I'd probably tell myself to keep working on learning how to write mathematical proofs until it finally clicks, because it is a fairly fundamental skill that I've bumped up against at various points in my life that has always made me wonder what lies beyond that barrier. I don't think it'll have any particular effect on my life or career trajectory, since industry rarely has to write proofs, but hitting that wall does put a limitation on how deep you can go into mathematics.
But otherwise, the fact that "life has a way of working out" was something I have always sorta relied on in my rather haphazard journey into adulthood and a career, so it's not something I think I need to tell myself. That's allowed me to live a life relatively sheltered from excessive pressure, even if it means not having a plan. I do give that advice to others quite often, so I'll mention it here.
When you are gonna stop fixing things in the house?
Um, I wish I knew. At this point I'd be happy if we finished in February and I can finally unpack. But the list of "things to repair/upgrade after the big job is done" is already growing... *cry
What new hobbies are on the docket for 2025?
Once the house is done renovating and I can finally have my office/workspace, I have two things I want to do:
First, unpack the resin 3d printer I've had for 2 years but never used because I didn't have room for it, not to mention the highly toxic chemicals involved aren't something I wanted with a 3 year old kid zooming around. Now that the kid is older and more responsible I can start using it. That'll let me print out casting wax models of what I hope will be jewelry settings and stuff. At least that is the dream. I'm pretty 'meh' at CAD/Rhino3D.

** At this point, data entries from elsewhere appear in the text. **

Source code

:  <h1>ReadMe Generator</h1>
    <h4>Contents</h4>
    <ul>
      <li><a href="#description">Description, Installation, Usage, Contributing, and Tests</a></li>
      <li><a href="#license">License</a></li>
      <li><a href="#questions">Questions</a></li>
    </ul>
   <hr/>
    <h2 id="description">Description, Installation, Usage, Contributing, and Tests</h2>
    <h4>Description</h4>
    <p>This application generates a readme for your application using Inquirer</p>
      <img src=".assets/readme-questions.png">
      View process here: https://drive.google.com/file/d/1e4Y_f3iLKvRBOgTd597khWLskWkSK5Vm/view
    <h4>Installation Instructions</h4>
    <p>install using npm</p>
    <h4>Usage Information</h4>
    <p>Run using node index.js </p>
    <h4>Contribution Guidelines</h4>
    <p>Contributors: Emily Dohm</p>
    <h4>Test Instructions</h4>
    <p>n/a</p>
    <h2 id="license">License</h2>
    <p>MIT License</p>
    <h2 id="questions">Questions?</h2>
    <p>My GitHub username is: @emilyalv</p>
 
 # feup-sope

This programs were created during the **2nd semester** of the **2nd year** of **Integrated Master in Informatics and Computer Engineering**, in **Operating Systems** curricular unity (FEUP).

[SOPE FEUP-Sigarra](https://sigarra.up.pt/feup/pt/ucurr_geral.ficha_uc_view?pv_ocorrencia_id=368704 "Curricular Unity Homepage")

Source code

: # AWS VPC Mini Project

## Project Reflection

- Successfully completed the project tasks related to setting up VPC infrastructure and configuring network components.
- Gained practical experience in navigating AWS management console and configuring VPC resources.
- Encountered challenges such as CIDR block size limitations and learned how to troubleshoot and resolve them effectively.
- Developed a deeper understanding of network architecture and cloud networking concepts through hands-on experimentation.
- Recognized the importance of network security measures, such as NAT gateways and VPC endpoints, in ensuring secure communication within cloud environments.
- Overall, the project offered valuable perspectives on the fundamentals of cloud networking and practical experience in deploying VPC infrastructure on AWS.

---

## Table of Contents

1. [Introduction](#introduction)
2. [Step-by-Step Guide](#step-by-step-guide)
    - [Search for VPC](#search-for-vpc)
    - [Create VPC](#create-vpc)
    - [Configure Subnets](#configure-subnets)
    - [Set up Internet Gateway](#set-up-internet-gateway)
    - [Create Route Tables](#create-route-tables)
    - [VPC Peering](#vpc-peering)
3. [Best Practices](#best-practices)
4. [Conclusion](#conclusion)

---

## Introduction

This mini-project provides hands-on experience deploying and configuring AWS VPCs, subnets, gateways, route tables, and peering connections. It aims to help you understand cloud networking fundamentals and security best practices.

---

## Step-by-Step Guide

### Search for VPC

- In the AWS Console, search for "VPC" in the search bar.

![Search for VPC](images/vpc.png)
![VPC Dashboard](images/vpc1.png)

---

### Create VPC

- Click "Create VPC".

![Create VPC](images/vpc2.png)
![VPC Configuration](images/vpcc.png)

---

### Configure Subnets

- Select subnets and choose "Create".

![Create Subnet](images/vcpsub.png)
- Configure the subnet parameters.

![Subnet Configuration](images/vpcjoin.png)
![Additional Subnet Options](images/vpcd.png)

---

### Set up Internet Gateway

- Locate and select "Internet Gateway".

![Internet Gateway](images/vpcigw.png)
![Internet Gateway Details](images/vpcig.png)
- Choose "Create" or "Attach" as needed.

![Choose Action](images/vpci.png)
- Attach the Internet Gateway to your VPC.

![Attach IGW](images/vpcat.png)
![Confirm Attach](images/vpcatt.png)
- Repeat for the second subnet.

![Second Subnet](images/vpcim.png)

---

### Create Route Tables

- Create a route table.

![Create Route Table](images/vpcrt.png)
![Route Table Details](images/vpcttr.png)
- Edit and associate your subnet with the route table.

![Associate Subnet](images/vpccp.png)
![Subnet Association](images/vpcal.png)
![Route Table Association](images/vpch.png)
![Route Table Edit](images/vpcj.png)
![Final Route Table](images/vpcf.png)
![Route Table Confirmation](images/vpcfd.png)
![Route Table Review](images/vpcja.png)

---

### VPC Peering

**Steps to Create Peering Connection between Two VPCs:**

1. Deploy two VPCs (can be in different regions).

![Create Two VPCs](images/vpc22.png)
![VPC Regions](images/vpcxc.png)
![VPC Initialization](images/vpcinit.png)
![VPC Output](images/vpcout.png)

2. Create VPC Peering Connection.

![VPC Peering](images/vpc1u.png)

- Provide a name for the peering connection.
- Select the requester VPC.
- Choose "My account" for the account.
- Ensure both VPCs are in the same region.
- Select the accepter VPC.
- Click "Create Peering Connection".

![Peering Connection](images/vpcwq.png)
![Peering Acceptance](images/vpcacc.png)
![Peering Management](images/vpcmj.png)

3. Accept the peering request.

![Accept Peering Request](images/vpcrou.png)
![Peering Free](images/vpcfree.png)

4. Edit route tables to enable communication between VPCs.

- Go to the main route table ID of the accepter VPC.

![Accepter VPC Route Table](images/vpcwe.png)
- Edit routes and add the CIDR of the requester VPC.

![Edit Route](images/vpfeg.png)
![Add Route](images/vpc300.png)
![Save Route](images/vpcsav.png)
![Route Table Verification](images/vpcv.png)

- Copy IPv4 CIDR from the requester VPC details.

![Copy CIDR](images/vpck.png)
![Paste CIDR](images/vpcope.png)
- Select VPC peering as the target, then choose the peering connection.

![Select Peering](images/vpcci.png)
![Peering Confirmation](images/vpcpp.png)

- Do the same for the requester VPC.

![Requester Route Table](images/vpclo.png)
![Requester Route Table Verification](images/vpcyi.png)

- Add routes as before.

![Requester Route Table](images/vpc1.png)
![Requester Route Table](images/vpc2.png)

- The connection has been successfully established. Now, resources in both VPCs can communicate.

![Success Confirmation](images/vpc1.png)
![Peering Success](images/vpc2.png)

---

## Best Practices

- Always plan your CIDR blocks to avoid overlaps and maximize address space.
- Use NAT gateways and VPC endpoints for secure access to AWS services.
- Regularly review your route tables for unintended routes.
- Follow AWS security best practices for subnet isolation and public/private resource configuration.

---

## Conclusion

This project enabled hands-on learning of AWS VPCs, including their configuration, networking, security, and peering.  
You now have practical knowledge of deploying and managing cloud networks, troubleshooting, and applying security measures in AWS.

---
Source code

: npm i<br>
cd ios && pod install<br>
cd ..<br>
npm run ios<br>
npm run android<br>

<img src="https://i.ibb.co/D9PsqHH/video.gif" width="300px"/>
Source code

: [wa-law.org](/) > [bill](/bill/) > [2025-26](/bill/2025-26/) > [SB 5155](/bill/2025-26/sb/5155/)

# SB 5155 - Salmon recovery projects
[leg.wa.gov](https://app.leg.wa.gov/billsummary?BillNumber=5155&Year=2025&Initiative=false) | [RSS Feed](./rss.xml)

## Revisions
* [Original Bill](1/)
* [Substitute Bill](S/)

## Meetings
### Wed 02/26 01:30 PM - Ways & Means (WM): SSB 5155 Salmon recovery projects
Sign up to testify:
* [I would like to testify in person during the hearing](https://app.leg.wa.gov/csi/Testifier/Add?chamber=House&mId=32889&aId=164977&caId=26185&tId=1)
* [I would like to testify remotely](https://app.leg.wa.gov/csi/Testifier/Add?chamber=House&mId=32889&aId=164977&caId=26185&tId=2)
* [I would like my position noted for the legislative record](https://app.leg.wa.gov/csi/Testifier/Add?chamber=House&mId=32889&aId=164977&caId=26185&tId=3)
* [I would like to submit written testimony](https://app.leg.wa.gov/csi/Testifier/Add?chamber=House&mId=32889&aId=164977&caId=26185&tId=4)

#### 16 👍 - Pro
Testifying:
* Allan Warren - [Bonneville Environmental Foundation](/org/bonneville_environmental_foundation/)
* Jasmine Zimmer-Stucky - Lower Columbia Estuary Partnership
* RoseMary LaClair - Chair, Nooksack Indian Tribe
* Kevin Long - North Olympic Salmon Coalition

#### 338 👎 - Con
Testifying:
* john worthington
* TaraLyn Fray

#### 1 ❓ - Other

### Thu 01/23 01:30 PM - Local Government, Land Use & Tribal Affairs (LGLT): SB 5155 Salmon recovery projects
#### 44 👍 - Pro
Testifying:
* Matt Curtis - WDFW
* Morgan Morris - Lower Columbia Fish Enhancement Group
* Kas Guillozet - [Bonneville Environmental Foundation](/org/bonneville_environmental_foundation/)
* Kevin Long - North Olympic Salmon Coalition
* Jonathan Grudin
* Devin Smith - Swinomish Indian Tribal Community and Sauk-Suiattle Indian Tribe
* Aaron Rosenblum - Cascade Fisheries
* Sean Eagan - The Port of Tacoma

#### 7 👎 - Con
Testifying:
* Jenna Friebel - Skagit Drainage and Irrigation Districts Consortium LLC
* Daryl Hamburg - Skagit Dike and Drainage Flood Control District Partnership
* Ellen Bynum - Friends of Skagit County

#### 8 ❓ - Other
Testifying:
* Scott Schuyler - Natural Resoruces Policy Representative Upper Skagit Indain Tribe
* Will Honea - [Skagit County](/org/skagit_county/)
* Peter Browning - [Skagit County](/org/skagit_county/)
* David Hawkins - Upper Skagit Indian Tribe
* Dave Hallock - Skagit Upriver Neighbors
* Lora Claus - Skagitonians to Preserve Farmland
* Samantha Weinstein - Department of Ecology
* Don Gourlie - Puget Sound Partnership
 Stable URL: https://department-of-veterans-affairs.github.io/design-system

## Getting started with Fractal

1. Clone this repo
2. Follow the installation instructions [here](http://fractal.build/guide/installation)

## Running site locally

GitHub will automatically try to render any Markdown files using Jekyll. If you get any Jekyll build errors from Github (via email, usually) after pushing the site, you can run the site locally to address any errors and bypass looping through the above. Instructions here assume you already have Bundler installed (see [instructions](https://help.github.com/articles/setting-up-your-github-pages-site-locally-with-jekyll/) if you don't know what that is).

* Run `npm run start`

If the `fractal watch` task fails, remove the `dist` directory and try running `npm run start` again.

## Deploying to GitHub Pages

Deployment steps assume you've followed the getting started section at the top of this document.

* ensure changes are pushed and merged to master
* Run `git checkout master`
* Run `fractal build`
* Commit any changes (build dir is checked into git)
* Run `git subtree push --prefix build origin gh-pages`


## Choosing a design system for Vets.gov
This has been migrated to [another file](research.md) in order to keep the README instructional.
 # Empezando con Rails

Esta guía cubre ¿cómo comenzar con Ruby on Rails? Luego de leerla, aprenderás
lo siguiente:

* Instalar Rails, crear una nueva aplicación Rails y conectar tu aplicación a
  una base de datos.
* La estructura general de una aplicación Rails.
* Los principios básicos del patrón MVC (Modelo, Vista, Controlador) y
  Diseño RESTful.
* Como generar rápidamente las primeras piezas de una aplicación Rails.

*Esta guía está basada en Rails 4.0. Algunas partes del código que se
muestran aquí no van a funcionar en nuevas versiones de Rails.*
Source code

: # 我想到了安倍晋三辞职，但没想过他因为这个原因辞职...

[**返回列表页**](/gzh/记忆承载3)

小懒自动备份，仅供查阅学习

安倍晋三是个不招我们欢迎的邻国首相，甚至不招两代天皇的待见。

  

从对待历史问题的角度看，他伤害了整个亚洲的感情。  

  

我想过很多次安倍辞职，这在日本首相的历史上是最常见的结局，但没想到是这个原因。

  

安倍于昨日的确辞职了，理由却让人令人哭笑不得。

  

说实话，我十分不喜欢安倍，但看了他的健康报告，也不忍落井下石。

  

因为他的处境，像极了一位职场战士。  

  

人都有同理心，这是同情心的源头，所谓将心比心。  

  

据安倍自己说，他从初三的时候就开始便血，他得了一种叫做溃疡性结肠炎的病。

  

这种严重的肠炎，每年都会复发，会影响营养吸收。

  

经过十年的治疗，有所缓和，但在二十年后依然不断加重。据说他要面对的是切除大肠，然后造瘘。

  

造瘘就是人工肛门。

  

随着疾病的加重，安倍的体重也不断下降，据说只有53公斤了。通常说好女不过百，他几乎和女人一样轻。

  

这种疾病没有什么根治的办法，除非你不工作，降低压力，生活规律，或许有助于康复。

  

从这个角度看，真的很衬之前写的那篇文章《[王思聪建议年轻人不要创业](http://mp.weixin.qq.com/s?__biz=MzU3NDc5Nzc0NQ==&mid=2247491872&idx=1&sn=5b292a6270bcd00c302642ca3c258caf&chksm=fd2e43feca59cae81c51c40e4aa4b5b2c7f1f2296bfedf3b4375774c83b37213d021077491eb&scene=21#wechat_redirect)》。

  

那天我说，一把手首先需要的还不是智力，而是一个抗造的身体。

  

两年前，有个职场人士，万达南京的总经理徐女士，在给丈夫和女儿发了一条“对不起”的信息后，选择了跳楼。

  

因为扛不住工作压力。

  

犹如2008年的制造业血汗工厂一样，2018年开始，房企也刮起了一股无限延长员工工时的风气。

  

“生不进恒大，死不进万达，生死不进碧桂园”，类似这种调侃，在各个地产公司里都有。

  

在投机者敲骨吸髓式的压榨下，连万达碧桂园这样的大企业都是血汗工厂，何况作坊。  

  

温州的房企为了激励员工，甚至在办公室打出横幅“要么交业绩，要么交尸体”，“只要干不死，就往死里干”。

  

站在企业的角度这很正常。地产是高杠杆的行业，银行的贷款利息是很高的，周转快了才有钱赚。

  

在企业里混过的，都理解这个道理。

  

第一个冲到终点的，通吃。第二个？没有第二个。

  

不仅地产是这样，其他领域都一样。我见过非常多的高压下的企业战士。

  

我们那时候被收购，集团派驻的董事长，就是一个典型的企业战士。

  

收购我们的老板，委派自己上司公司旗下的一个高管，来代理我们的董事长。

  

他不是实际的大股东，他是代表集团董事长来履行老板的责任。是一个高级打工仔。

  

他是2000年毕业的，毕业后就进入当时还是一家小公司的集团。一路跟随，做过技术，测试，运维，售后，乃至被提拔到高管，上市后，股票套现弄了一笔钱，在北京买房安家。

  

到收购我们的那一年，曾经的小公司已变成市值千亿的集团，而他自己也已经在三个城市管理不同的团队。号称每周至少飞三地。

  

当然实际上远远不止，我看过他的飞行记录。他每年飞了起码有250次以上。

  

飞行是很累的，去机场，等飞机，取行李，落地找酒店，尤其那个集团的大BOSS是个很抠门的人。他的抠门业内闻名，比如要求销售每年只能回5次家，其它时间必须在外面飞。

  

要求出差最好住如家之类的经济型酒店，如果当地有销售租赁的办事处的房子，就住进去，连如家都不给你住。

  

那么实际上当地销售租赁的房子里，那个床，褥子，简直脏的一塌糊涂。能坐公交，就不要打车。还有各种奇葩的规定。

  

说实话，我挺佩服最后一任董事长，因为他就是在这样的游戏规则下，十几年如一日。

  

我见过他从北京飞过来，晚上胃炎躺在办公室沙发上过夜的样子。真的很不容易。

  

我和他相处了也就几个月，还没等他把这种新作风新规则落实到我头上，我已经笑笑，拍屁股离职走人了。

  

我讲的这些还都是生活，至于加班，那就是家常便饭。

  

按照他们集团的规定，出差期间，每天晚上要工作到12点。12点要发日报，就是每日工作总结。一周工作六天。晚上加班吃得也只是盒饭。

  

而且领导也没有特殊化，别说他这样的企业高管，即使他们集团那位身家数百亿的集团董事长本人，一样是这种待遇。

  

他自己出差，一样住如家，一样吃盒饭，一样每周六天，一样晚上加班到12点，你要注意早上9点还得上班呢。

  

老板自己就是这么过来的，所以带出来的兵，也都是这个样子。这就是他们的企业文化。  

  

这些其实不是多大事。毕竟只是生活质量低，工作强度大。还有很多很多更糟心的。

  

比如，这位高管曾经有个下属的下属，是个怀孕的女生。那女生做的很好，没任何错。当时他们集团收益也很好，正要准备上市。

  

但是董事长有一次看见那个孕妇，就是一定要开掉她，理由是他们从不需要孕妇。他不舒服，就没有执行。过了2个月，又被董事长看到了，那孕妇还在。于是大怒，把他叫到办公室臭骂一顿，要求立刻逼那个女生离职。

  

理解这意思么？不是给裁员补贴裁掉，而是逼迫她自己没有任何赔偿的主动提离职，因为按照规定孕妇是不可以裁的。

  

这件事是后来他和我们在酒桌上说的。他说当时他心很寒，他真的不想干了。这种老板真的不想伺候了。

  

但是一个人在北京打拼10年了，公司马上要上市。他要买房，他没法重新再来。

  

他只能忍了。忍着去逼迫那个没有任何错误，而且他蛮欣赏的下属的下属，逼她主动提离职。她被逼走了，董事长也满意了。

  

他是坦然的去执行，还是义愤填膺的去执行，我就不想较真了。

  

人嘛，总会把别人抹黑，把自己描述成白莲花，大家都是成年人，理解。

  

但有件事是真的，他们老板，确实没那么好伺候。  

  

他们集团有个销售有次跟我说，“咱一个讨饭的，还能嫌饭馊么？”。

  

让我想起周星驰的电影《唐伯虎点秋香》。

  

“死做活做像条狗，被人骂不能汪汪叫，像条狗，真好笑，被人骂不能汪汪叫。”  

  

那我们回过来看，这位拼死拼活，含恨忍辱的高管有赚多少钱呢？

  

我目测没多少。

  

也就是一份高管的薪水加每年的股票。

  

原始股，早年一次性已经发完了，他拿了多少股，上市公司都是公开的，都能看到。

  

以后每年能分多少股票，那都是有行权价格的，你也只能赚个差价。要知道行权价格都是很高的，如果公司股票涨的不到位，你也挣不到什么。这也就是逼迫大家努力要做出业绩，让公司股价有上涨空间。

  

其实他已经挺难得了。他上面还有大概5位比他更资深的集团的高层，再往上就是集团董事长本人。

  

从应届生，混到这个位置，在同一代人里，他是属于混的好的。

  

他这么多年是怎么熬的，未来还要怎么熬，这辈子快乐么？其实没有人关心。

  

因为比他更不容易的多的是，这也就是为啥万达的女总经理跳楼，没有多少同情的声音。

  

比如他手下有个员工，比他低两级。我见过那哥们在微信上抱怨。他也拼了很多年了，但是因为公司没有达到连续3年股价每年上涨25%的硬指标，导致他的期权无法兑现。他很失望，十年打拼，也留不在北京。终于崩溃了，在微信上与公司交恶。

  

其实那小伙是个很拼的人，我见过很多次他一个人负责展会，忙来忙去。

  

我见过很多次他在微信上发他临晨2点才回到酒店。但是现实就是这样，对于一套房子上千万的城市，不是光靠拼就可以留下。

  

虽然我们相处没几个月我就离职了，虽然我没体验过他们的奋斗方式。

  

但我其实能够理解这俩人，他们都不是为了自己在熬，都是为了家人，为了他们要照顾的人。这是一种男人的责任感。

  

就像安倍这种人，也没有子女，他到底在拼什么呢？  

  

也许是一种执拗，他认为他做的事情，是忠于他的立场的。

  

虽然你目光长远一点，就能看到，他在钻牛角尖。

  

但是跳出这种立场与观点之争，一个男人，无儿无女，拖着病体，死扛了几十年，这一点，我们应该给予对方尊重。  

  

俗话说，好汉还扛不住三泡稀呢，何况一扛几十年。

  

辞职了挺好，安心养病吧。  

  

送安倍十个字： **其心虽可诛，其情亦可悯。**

Second, I've been too busy to work on jewelry work, but with room for a tiny bench, I'd like to at least get much much better at working with silver soldering and making the little findings and things to hold the various stones I have lying around in storage.
Finally, all the above metalwork stuff is because I want to get back to the gem cutting machine and do some fun designs. I definitely want to try making a set of dice out of the synthetic spinel and ruby boules I have lying around. I still have to figure out how do the numbers though... the one example I've seen involves a sand/bead blasting setup which I do not own. They're pricy for what would wind up being a one-off project. If I go this route, then I'd have to come up with a bunch of uses to make it not a one-off project tool...
Or maybe I can use a tumbler and abrasive media...
Wait, I also need a vinyl cutter to do accurate masking for the sandblasting... and if I go down that route wouldn't it be worth it to get a vinyl sticker printer? Or skip the blade cutter and go for lasers!
Okay, I definitely don't have the budget to go down that route, but this is how I wind up with a giant list of hobbies.